BEGIN MATERIALS PROVIDED
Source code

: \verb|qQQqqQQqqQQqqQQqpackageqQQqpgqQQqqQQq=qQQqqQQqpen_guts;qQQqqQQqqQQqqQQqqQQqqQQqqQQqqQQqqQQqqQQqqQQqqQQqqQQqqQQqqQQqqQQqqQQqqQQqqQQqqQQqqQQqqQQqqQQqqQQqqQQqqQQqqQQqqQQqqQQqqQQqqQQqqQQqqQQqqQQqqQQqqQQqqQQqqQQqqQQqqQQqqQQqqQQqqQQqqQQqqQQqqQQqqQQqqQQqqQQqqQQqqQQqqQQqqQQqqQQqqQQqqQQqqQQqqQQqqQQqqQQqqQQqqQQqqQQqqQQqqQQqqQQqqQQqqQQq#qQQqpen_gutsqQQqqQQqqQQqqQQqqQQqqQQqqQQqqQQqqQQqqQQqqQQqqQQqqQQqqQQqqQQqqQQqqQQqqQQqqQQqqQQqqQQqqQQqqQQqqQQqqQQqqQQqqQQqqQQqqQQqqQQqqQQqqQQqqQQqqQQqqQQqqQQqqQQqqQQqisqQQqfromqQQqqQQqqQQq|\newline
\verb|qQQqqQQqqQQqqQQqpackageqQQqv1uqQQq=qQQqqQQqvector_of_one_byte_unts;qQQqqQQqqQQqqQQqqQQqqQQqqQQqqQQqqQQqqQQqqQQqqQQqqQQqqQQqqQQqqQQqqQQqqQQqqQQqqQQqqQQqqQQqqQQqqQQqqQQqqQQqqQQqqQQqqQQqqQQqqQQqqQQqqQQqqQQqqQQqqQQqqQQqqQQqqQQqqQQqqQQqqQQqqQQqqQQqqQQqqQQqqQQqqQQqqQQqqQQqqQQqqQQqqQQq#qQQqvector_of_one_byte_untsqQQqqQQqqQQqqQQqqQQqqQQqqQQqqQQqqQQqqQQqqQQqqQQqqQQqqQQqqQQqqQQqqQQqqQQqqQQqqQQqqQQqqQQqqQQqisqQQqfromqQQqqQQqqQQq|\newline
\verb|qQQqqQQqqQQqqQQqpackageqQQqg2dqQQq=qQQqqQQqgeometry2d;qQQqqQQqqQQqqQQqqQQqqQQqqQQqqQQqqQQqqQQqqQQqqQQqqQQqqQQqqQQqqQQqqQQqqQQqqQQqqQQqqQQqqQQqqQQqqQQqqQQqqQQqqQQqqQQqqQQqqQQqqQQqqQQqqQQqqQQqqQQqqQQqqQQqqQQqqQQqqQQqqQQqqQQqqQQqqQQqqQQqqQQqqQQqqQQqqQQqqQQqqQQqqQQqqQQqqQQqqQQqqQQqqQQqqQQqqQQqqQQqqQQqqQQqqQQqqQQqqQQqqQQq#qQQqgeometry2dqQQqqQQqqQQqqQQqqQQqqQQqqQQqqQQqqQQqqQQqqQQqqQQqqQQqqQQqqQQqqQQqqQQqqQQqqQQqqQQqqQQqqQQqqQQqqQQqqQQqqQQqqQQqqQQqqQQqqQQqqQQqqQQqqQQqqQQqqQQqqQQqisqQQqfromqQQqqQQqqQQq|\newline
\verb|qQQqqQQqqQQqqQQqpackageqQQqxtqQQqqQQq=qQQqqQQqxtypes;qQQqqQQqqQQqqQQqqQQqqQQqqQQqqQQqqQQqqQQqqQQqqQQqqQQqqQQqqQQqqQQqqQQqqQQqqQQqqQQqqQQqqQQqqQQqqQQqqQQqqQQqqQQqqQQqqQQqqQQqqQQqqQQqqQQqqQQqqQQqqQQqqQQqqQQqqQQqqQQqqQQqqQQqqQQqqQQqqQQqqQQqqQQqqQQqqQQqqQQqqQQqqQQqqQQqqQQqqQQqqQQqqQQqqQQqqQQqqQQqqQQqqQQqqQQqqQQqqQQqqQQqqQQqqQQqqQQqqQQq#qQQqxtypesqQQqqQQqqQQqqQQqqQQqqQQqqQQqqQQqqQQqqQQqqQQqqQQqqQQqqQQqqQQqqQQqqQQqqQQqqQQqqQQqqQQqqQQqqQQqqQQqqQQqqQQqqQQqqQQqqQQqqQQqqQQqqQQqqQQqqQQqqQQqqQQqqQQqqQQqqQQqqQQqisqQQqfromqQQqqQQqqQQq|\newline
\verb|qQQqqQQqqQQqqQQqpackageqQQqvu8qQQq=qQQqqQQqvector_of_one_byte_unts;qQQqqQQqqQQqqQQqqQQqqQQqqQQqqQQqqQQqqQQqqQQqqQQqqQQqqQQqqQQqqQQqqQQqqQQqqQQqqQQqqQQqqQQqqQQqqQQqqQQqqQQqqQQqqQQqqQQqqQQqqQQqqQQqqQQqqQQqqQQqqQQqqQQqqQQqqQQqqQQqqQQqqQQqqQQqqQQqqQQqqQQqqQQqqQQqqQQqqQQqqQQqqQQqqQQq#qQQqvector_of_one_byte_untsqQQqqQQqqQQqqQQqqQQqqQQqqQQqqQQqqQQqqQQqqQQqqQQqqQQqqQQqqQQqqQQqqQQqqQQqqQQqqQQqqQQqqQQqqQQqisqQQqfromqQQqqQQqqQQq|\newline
END MATERIALS PROVIDED
• EXERCISE INSTRUCTIONS:
Extract all of the data shown above and repeat it verbatim.

• ANSWER:
Source code

: \verb|qQQqqQQqqQQqqQQqpackageqQQqpgqQQqqQQq=qQQqqQQqpen_guts;qQQqqQQqqQQqqQQqqQQqqQQqqQQqqQQqqQQqqQQqqQQqqQQqqQQqqQQqqQQqqQQqqQQqqQQqqQQqqQQqqQQqqQQqqQQqqQQqqQQqqQQqqQQqqQQqqQQqqQQqqQQqqQQqqQQqqQQqqQQqqQQqqQQqqQQqqQQqqQQqqQQqqQQqqQQqqQQqqQQqqQQqqQQqqQQqqQQqqQQqqQQqqQQqqQQqqQQqqQQqqQQqqQQqqQQqqQQqqQQqqQQqqQQqqQQqqQQqqQQqqQQqqQQqqQQq#qQQqpen_gutsqQQqqQQqqQQqqQQqqQQqqQQqqQQqqQQqqQQqqQQqqQQqqQQqqQQqqQQqqQQqqQQqqQQqqQQqqQQqqQQqqQQqqQQqqQQqqQQqqQQqqQQqqQQqqQQqqQQqqQQqqQQqqQQqqQQqqQQqqQQqqQQqqQQqqQQqisqQQqfromqQQqqQQqqQQq|\newline
\verb|qQQqqQQqqQQqqQQqpackageqQQqv1uqQQq=qQQqqQQqvector_of_one_byte_unts;qQQqqQQqqQQqqQQqqQQqqQQqqQQqqQQqqQQqqQQqqQQqqQQqqQQqqQQqqQQqqQQqqQQqqQQqqQQqqQQqqQQqqQQqqQQqqQQqqQQqqQQqqQQqqQQqqQQqqQQqqQQqqQQqqQQqqQQqqQQqqQQqqQQqqQQqqQQqqQQqqQQqqQQqqQQqqQQqqQQqqQQqqQQqqQQqqQQqqQQqqQQqqQQqqQQq#qQQqvector_of_one_byte_untsqQQqqQQqqQQqqQQqqQQqqQQqqQQqqQQqqQQqqQQqqQQqqQQqqQQqqQQqqQQqqQQqqQQqqQQqqQQqqQQqqQQqqQQqqQQqisqQQqfromqQQqqQQqqQQq|\newline
\verb|qQQqqQQqqQQqqQQqpackageqQQqg2dqQQq=qQQqqQQqgeometry2d;qQQqqQQqqQQqqQQqqQQqqQQqqQQqqQQqqQQqqQQqqQQqqQQqqQQqqQQqqQQqqQQqqQQqqQQqqQQqqQQqqQQqqQQqqQQqqQQqqQQqqQQqqQQqqQQqqQQqqQQqqQQqqQQqqQQqqQQqqQQqqQQqqQQqqQQqqQQqqQQqqQQqqQQqqQQqqQQqqQQqqQQqqQQqqQQqqQQqqQQqqQQqqQQqqQQqqQQqqQQqqQQqqQQqqQQqqQQqqQQqqQQqqQQqqQQqqQQqqQQqqQQq#qQQqgeometry2dqQQqqQQqqQQqqQQqqQQqqQQqqQQqqQQqqQQqqQQqqQQqqQQqqQQqqQQqqQQqqQQqqQQqqQQqqQQqqQQqqQQqqQQqqQQqqQQqqQQqqQQqqQQqqQQqqQQqqQQqqQQqqQQqqQQqqQQqqQQqqQQqisqQQqfromqQQqqQQqqQQq|\newline
\verb|qQQqqQQqqQQqqQQqpackageqQQqxtqQQqqQQq=qQQqqQQqxtypes;qQQqqQQqqQQqqQQqqQQqqQQqqQQqqQQqqQQqqQQqqQQqqQQqqQQqqQQqqQQqqQQqqQQqqQQqqQQqqQQqqQQqqQQqqQQqqQQqqQQqqQQqqQQqqQQqqQQqqQQqqQQqqQQqqQQqqQQqqQQqqQQqqQQqqQQqqQQqqQQqqQQqqQQqqQQqqQQqqQQqqQQqqQQqqQQqqQQqqQQqqQQqqQQqqQQqqQQqqQQqqQQqqQQqqQQqqQQqqQQqqQQqqQQqqQQqqQQqqQQqqQQqqQQqqQQqqQQqqQQq#qQQqxtypesqQQqqQQqqQQqqQQqqQQqqQQqqQQqqQQqqQQqqQQqqQQqqQQqqQQqqQQqqQQqqQQqqQQqqQQqqQQqqQQqqQQqqQQqqQQqqQQqqQQqqQQqqQQqqQQqqQQqqQQqqQQqqQQqqQQqqQQqqQQqqQQqqQQqqQQqqQQqqQQqisqQQqfromqQQqqQQqqQQq|\newline
\verb|qQQqqQQqqQQqqQQqpackageqQQqvu8qQQq=qQQqqQQqvector_of_one_byte_unts;qQQqqQQqqQQqqQQqqQQqqQQqqQQqqQQqqQQqqQQqqQQqqQQqqQQqqQQqqQQqqQQqqQQqqQQqqQQqqQQqqQQqqQQqqQQqqQQqqQQqqQQqqQQqqQQqqQQqqQQqqQQqqQQqqQQqqQQqqQQqqQQqqQQqqQQqqQQqqQQqqQQqqQQqqQQqqQQqqQQqqQQqqQQqqQQqqQQqqQQqqQQqqQQqqQQq#qQQqvector_of_one_byte_untsqQQqqQQqqQQqqQQqqQQqqQQqqQQqqQQqqQQqqQQqqQQqqQQqqQQqqQQqqQQqqQQqqQQqqQQqqQQqqQQqqQQqqQQqqQQqisqQQqfromqQQqqQQqqQQq|\newline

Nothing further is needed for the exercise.